# OUCH!!!



## Lou Currier (Oct 22, 2017)

Can you spot what wrong with this picture? The good thing is that the turner was wearing a face shield preventing a very serious injury. Turn safe my friends!

Reactions: Informative 1


----------



## ripjack13 (Oct 22, 2017)

Careful Lou, you're gunna stain it red....

What happened? Stick it in too far and caught?


----------



## Lou Currier (Oct 22, 2017)

Not mine...pic was posted on Facebook and there are a few lessons that can be learned from this picture.

Reactions: Like 2


----------



## rocky1 (Oct 22, 2017)

That doesn't appear to be even a little user friendly there.


----------



## ripjack13 (Oct 22, 2017)

Lou Currier said:


> Not mine...pic was posted on Facebook and there are a few lessons that can be learned from this picture.



What's the lesson?


----------



## ripjack13 (Oct 22, 2017)

Wrong tool to hollow?

Reactions: Agree 4


----------



## duncsuss (Oct 23, 2017)

ripjack13 said:


> Wrong tool to hollow?



Yes, and then some.

It's a spindle gouge -- sometimes called "Continental spindle gouge" because it was popular in Europe. The metal is simply not thick enough to hang over the tool rest when hollowing a bowl or hollowform.

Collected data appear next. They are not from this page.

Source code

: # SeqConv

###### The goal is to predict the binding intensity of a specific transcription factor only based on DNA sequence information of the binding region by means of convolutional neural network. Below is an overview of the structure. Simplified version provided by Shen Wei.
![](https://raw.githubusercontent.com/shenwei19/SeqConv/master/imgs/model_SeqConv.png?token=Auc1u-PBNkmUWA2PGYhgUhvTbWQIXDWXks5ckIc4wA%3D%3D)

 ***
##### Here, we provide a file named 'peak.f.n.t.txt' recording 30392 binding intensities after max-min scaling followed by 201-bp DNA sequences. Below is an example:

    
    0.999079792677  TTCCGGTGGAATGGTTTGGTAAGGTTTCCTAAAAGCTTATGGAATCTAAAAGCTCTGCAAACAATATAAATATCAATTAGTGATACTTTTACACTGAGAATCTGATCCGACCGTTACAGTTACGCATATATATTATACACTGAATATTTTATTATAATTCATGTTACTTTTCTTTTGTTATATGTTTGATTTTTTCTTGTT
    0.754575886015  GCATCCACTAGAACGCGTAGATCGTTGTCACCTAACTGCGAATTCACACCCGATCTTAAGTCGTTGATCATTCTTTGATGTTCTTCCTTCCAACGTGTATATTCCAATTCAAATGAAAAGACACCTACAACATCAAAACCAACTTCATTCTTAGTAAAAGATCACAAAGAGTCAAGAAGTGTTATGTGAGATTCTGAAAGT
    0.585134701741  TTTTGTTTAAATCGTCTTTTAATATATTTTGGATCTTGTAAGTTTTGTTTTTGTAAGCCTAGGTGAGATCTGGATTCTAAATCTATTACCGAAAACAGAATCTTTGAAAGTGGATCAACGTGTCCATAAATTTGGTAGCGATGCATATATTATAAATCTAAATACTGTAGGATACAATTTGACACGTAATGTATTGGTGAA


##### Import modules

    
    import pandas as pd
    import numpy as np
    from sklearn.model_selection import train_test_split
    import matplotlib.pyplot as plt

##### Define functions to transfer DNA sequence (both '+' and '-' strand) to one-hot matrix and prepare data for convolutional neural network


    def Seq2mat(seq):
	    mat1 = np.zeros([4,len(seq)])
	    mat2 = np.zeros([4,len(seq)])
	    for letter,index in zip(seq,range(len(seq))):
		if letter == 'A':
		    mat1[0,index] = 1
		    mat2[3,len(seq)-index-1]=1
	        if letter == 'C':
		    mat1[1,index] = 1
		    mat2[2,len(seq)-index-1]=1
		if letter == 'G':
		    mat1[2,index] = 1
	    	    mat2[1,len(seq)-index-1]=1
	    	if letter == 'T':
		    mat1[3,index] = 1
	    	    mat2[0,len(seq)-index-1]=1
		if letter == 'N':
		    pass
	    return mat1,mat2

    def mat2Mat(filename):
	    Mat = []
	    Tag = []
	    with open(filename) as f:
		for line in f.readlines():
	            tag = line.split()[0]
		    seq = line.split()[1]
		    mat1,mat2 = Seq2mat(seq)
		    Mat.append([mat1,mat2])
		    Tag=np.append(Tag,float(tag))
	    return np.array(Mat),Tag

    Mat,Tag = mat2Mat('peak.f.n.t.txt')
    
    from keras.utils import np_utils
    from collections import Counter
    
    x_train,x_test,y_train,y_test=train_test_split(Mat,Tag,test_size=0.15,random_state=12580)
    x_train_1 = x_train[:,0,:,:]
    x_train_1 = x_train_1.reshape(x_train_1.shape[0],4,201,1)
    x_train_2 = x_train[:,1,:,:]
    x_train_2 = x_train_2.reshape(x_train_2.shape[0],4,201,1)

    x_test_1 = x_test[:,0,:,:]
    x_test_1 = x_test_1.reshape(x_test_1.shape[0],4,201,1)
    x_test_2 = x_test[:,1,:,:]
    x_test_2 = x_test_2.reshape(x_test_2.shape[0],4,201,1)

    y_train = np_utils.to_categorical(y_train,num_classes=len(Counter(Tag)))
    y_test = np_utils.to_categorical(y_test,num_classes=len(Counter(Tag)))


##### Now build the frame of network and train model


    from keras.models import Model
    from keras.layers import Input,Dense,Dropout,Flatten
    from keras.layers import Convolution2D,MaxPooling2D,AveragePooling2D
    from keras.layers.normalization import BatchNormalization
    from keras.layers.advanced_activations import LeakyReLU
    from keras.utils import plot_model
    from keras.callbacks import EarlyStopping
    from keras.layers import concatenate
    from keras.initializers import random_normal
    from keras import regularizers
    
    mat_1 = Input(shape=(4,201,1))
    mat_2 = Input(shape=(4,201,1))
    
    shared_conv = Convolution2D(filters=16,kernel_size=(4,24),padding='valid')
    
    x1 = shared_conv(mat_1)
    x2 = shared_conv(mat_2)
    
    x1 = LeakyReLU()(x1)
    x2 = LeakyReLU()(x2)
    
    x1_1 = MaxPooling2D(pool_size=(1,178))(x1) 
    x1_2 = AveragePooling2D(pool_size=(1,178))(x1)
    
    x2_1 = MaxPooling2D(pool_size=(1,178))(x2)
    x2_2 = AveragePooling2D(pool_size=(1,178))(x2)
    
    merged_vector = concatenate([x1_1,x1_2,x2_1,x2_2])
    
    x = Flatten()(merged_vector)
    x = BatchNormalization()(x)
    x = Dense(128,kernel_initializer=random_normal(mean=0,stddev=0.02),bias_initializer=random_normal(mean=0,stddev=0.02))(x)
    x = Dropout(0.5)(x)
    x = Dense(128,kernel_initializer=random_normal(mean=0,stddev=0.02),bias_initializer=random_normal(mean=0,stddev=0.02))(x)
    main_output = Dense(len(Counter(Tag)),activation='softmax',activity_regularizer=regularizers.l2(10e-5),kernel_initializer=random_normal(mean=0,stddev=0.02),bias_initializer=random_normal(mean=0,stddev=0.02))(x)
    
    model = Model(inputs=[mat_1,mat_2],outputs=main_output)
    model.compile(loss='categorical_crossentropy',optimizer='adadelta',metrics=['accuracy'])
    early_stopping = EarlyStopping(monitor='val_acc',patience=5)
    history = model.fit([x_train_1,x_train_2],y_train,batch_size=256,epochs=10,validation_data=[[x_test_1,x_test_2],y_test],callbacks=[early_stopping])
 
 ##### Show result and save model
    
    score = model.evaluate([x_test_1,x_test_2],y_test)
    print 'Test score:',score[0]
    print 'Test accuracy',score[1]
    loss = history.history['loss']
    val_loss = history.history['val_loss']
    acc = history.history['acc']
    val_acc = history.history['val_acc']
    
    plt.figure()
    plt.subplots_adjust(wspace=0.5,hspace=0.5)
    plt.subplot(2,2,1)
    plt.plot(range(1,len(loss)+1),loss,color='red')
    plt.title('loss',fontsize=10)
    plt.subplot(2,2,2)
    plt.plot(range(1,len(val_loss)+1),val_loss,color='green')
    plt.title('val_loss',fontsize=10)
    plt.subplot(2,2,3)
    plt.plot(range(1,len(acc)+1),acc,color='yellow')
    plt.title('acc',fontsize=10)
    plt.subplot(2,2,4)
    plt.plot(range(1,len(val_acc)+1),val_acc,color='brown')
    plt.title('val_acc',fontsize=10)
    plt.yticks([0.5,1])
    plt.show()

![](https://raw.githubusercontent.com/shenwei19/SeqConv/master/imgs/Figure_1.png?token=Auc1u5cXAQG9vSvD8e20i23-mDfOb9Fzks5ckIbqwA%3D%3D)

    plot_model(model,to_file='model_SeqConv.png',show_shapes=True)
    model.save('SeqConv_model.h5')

Reactions: Like 1 | Agree 2


----------



## Schroedc (Oct 23, 2017)

I just realized, I don't even own a spindle gouge. Always a good reminder to use the right tool for the job.


----------



## Nature Man (Oct 23, 2017)

Guess the next question would be, what tool should have been used? Chuck


----------



## Nubsnstubs (Oct 23, 2017)

A bowl gouge would be my choice, and if that became a problem, I would go to one of my round carbide tools. If the opening was a large enough, the end of the tool rest would also be inserted to assist in tool support................ Jerry (in Tucson)

Reactions: Agree 1


----------



## DKMD (Oct 23, 2017)

In addition to the wrong tool, it appears that the tenon is too long. There should be a shoulder resting flush against the top of the jaws... the tenon should never bottom out in the chuck.

Reactions: Like 1 | Agree 5 | Informative 3


----------



## Mike1950 (Oct 23, 2017)

looks to me like he has been letting spinning objects touch his hand- thus the burns..... Dern turners wastin wood and perfectly good fingers.....

Reactions: Funny 1


----------



## duncsuss (Oct 23, 2017)

Schroedc said:


> I just realized, I don't even own a spindle gouge. Always a good reminder to use the right tool for the job.


Colin, I don't believe there's any risk associated with using a bowl gouge for spindle work -- "too sturdy" is not a problem 

If you were trying to do intricate beads and coves on a finial it would be more difficult than with a spindle detail gouge, but not dangerous.


----------



## duncsuss (Oct 23, 2017)

Nubsnstubs said:


> A bowl gouge would be my choice, and if that became a problem ...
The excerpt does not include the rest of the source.